_What you need to do_
Look through the entries below for the line that contains "- 🔭 I’m currently working on ...", then set down that line and each one after it exactly, through the last.

_Saved data entries_
━━━━

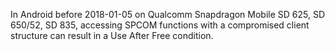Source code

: In Android before 2018-01-05 on Qualcomm Snapdragon Mobile SD 625, SD 650/52, SD 835, accessing SPCOM functions with a compromised client structure can result in a Use After Free condition.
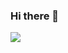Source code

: ### Hi there 👋

<img src="[https://th.bing.com/th/id/R.0d6f2a3530fd2c56e28828a902c30c13?rik=SCsL%2boGJpQWEfg&pid=ImgRaw&r=0](https://www.bing.com/images/search?q=&view=detailv2&id=6E41E9D12B80B40BF59049E6DB736DD93B0FA44D&ccid=Bae4dDfp&iss=fav&FORM=SVIM01&idpview=singleimage&mediaurl=http%253a%252f%252fwww.gif-maniac.com%252fgifs%252f50%252f49738.gif&expw=150&exph=279&thid=OIP.Bae4dDfpgVJJVeSPhKkrfQHaNx&idpbck=1)">

<!--
**dailoc77/dailoc77** is a ✨ _special_ ✨ repository because its `README.md` (this file) appears on your GitHub profile.

Here are some ideas to get you started:

- 🔭 I’m currently working on ...
- 🌱 I’m currently learning ...
- 👯 I’m looking to collaborate on ...
- 🤔 I’m looking for help with ...
- 💬 Ask me about ...
- 📫 How to reach me: ...
- 😄 Pronouns: ...
- ⚡ Fun fact: ...
-->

━━━━

_Your response_
- 🔭 I’m currently working on ...
- 🌱 I’m currently learning ...
- 👯 I’m looking to collaborate on ...
- 🤔 I’m looking for help with ...
- 💬 Ask me about ...
- 📫 How to reach me: ...
- 😄 Pronouns: ...
- ⚡ Fun fact: ...
-->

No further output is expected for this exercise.